The first Friday of every October is recognized as Manufacturing Day.
Manufacturing Day was created in 2012 to educate students, parents, community leaders and teachers about manufacturing.
What is manufacturing?
Manufacturing is the production of goods from raw materials on a large scale using labor, tools and processes. It begins with a design and follows a plan to bring that design from a drawing on paper to a physical product. It requires both people and machines to accomplish these goals.
Manufacturing Day also serves to inspire the next generation of manufacturers by highlighting the importance of manufacturing and drawing attention to the numerous careers in the industry.
According to the Bureau of Labor Statistics, the manufacturing sector is comprised of quite a few subsectors, which are further broken down into groups. Some of these subsectors include:
- Machinery manufacturing
- Petroleum and coal products manufacturing
- Food manufacturing
- Plastics and rubber products manufacturing
- Apparel manufacturing
In the machinery manufacturing sector, the types of jobs available can include:
- Assemblers and fabricators
- Paint technicians
- CNC machine operators
- Mechanical engineers
- CAD draftsman
- Quality inspectors
- Safety managers
- Cost estimators
- Material handlers
- Production managers
- Pattern makers
- 3-D printing specialists
To provide some insight into the industry, we asked McLanahan Executive Vice President of Manufacturing and Supply John Rabel and McLanahan Manufacturing Managers Randy Hatch and Brenda Wilt some common questions about manufacturing.
Why is manufacturing important? Why does it matter?
Brenda Wilt, Manufacturing Manager: “Manufacturing is important for survival and evaluation of the economy. The world and technologies are always pushing forward and so is manufacturing to stay up with the times to be a competitor in the market.”
Randy Hatch, Manufacturing Manager: “This country is built on manufacturing; it is the backbone of America. Over the years, we have seen less and less people pursuing manufacturing careers, but these jobs are essential for the continued production of goods.”
How does manufacturing work?
Brenda Wilt: “Manufacturing takes an idea and makes it come to life. It uses raw materials to create a functional, usable product. Manufacturing works as a team in a facility for everything to come together and be successful. One always strives to have the best product in the market at the most competitive price.”
How does manufacturing work at a company like McLanahan?
John Rabel, EVP Manufacturing and Supply: “At McLanahan Corporation, we celebrate our manufacturing abilities. We are highly vertically integrated, as we have our own foundry. Our structure allows us to be nimble for our customers. We can build our own patterns and pour parts in our own foundry. We also have our own plate shop where we can burn, bend and cut steel as needed. From there, we can move raw castings or profiled plate material to our machine shop for high-precision finishing. Our fabrication area has highly trained, American Welding Society certified welders and state-of-the-art equipment. Our shop has extensive overhead lifting capacity, which allows us to take on specialized projects that others cannot handle. We also have a state-of-the-art blast and paint facility. Our teams and facilities are strategically located to serve our customers and maximize our skill set.”

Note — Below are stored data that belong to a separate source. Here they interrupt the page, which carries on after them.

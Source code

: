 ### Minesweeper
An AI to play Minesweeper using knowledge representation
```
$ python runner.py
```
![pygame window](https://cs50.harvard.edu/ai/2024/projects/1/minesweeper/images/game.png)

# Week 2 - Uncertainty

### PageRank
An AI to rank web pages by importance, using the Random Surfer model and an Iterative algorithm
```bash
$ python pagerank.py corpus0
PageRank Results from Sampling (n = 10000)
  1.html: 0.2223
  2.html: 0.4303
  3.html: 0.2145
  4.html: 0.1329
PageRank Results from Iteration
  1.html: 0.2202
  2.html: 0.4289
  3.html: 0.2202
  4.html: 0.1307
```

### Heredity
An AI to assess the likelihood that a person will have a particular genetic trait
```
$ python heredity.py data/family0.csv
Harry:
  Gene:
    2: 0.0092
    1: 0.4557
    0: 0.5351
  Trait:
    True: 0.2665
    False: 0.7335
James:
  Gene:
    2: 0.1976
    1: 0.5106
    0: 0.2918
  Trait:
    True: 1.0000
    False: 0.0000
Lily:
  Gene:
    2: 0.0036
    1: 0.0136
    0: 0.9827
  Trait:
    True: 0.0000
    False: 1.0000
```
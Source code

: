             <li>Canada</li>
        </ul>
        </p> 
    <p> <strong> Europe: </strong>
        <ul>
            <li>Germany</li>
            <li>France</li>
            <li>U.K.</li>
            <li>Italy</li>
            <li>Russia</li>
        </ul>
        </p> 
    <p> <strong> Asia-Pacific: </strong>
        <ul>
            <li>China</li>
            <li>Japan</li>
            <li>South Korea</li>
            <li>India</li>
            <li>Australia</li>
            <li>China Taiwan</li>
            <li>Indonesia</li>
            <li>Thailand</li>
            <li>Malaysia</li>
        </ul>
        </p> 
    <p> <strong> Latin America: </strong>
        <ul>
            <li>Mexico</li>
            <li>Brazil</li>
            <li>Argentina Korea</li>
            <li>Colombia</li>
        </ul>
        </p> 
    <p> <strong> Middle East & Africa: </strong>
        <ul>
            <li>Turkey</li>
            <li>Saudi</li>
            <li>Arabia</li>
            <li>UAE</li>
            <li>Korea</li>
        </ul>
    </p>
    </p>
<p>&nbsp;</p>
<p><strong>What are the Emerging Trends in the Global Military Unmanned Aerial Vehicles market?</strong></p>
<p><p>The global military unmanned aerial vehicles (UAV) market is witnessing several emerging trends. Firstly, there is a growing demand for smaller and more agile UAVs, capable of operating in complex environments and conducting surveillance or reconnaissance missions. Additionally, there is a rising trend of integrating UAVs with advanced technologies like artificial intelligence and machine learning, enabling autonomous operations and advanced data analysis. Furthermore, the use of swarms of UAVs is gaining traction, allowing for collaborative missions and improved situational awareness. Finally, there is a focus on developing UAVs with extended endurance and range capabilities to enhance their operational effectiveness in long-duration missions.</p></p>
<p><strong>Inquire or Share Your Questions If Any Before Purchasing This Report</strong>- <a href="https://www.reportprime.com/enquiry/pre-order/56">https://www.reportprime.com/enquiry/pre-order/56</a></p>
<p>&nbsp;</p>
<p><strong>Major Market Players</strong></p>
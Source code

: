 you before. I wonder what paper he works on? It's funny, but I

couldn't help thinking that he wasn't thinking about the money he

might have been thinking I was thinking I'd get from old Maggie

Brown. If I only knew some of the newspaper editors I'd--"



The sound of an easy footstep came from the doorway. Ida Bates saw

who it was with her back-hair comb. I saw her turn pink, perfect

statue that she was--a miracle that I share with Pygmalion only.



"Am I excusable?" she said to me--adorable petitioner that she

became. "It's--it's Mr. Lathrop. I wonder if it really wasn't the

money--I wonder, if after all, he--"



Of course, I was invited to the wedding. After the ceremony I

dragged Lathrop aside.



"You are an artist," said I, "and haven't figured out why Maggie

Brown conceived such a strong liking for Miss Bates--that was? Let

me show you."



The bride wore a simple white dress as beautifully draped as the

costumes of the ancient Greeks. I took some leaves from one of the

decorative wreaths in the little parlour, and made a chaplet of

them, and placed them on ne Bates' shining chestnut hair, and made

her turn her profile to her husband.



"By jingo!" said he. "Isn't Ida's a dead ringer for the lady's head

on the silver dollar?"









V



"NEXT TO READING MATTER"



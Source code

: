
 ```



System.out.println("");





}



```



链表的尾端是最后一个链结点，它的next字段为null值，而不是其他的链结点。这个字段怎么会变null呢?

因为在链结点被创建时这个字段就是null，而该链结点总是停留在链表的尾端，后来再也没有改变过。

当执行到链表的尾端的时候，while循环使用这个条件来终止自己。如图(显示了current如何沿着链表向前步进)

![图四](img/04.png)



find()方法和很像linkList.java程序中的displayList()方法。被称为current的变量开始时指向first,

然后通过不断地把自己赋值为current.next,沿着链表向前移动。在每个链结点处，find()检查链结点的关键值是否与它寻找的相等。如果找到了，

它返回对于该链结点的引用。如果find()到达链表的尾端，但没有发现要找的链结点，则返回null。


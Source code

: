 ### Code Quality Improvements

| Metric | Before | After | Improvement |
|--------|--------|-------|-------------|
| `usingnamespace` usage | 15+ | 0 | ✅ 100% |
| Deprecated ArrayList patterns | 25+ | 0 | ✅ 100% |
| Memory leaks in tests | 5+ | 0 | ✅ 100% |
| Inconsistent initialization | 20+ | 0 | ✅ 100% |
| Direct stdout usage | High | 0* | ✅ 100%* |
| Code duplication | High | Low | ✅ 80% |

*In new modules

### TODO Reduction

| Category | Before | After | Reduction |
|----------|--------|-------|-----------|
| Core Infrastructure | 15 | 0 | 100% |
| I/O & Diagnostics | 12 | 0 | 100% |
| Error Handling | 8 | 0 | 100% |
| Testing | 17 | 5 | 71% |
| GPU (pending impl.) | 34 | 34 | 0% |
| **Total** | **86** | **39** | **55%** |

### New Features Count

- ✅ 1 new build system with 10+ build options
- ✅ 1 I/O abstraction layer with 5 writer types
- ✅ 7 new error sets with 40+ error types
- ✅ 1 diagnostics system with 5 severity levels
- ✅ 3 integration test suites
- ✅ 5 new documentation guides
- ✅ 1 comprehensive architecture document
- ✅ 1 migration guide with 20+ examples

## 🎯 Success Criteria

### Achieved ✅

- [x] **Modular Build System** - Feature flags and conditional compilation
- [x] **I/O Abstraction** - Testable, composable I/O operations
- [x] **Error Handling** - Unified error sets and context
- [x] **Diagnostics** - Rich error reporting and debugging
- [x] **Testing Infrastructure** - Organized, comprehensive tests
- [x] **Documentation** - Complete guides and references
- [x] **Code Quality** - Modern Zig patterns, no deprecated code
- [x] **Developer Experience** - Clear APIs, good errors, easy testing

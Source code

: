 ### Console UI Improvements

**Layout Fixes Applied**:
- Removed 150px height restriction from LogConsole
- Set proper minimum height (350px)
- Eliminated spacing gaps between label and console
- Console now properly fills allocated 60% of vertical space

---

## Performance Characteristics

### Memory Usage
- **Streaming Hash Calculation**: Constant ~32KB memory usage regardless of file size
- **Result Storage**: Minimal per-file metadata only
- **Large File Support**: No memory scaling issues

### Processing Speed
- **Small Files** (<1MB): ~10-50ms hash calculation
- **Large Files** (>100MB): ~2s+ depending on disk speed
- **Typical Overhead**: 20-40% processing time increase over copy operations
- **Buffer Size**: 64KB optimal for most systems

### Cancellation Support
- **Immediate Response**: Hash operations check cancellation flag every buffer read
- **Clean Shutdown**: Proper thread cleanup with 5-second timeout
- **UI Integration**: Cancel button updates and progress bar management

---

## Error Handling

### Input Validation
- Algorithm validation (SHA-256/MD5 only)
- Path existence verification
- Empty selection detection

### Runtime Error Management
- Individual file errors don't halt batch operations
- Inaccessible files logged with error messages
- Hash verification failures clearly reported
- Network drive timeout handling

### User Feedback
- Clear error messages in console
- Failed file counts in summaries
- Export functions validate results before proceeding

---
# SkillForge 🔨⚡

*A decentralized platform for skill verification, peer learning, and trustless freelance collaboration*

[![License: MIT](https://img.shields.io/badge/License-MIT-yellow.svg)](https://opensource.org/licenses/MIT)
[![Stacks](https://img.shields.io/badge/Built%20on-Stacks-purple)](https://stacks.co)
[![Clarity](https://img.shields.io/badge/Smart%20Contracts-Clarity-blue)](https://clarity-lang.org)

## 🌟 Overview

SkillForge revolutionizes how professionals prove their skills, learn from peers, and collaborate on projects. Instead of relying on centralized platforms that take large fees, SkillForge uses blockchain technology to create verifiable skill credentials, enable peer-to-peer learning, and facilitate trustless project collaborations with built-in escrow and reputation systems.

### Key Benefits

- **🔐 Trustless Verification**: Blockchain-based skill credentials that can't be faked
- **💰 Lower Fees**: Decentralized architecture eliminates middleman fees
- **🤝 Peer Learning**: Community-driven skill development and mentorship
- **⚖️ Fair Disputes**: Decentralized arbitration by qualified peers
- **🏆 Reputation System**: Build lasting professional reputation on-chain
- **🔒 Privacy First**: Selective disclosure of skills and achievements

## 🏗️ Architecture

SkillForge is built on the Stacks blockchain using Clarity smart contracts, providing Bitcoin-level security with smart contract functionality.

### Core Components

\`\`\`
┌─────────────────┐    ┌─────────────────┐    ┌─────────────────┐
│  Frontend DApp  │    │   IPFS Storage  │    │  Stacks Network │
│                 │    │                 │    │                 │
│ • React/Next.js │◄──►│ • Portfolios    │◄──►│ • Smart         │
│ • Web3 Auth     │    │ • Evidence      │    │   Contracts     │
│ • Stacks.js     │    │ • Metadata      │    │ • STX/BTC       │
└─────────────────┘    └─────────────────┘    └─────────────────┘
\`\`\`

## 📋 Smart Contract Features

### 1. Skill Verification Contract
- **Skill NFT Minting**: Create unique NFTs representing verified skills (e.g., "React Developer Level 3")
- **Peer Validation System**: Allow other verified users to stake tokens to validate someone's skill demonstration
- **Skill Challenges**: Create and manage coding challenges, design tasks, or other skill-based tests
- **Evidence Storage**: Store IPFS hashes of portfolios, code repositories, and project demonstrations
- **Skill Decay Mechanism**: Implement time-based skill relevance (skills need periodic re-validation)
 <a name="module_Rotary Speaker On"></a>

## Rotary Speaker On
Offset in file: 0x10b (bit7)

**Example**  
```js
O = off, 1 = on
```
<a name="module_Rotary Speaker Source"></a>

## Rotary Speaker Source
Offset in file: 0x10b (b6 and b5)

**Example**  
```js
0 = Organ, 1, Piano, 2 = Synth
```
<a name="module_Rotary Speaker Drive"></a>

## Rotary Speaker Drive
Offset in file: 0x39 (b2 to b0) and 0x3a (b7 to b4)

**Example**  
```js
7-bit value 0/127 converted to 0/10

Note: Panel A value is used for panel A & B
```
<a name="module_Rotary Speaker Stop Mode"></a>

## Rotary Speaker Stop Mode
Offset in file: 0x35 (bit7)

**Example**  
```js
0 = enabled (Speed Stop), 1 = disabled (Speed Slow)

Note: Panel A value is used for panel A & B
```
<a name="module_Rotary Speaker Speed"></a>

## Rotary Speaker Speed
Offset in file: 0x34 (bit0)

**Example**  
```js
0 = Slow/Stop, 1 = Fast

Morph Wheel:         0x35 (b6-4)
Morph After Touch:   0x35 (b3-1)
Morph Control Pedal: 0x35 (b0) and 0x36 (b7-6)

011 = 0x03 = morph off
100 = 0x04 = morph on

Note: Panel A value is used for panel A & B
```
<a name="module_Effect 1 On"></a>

How has manufacturing changed since you started in the industry?
Randy Hatch: “I started in the industry in the ‘80s. In 1987, ISO published its first quality management standards with the ISO 9000 family. These guidelines help companies and organizations ensure their products and services are consistently meeting their customers’ requirements. Today, companies and organizations have the option of becoming certified in ISO 9001:2015, which is based on quality management principles and ensures products and services are meeting customer and regulatory requirements. The 1990s brought about continuous improvement. Based on “kaizen,” a Sino-Japanese word meaning “change for the better,” this is a strategy where all employees work together to constantly improve the production process. The early 2000s saw a big push for employee and environmental safety. Now, manufacturing seeks to improve processes while decreasing cost. Automation is also becoming more prevalent as technology advances, which brings about new manufacturing career options.”
Manufacturing has come quite a long way since pre-Revolutionary War times when it was limited to skilled artisans working their craft for the needs of their local community. Innovations in the late 1700s (like the first automated flour mill and the first factory) and the Industrial Revolution sparked a change in how we create goods. Even today, with advancements in technology, manufacturing continues to change.
One thing that hasn’t changed, however, is the importance of manufacturing in our lives.